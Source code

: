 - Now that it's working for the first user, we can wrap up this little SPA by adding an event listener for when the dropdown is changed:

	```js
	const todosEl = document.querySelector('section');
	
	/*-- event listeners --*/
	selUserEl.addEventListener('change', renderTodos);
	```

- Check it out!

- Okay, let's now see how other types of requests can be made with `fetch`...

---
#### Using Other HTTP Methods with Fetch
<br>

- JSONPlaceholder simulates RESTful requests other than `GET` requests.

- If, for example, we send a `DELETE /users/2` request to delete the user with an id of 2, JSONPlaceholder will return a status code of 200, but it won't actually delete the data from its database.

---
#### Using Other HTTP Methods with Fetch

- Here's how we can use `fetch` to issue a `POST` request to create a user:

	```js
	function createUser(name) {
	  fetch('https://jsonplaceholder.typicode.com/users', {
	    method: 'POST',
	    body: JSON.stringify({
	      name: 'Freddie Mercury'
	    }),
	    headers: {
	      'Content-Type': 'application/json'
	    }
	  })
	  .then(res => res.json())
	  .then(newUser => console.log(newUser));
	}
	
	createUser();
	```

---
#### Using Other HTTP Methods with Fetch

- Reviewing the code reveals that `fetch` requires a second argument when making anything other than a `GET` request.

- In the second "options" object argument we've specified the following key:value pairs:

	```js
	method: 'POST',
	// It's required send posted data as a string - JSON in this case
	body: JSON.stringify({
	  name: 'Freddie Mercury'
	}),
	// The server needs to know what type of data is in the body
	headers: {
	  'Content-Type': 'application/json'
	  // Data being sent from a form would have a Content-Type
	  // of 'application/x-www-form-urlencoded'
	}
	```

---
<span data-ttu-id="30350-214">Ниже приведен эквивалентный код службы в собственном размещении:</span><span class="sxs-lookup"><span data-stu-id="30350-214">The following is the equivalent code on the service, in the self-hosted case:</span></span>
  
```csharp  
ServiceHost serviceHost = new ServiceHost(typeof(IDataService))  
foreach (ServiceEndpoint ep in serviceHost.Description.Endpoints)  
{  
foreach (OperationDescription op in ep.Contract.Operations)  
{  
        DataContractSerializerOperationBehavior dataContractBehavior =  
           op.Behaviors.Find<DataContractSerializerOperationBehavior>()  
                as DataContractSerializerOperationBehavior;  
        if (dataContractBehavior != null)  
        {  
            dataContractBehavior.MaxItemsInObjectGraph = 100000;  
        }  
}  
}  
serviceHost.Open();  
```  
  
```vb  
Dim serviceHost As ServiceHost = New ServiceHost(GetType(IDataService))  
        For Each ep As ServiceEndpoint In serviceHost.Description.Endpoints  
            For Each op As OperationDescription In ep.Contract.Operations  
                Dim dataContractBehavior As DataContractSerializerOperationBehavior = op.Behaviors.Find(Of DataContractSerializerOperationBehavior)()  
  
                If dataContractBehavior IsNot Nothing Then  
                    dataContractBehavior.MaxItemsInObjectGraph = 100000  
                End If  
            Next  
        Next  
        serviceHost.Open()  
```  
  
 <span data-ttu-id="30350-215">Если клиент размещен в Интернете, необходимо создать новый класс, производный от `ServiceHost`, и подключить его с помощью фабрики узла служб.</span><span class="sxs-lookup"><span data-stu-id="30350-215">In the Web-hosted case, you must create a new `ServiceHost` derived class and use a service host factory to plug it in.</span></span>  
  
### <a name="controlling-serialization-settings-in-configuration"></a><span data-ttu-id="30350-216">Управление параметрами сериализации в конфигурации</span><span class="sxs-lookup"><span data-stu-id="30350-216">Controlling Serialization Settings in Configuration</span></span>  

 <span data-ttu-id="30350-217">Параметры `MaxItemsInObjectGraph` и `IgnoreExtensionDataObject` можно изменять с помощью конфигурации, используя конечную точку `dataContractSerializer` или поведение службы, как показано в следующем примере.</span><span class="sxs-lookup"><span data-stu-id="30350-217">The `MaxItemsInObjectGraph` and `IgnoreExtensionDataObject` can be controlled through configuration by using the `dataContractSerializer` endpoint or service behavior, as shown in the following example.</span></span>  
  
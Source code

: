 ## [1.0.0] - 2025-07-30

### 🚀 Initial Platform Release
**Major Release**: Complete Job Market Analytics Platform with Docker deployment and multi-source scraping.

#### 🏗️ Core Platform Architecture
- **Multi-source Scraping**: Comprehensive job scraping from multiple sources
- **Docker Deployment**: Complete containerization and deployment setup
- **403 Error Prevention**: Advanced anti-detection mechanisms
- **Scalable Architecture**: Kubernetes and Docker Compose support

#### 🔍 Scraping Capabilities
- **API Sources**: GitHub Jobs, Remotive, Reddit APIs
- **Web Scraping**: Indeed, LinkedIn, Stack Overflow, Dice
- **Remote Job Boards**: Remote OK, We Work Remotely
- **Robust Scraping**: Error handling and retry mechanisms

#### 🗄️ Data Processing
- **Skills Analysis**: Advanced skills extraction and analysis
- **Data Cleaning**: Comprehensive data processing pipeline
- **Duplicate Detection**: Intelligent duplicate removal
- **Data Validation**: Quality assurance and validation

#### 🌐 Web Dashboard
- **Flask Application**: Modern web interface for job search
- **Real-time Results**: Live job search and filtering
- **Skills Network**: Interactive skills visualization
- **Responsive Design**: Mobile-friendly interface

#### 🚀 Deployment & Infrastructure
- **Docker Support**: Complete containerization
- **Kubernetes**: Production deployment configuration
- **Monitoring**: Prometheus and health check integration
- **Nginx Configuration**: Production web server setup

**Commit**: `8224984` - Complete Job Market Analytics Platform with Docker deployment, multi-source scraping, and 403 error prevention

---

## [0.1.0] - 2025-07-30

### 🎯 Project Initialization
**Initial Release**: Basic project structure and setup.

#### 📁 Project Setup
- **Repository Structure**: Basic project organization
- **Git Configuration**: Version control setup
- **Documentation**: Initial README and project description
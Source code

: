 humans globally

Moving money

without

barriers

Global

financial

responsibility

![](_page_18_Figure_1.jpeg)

Task goal: Search the data for the string "containerization". List each line that has it.

Reply:
- **Docker Deployment**: Complete containerization and deployment setup
- **Docker Support**: Complete containerization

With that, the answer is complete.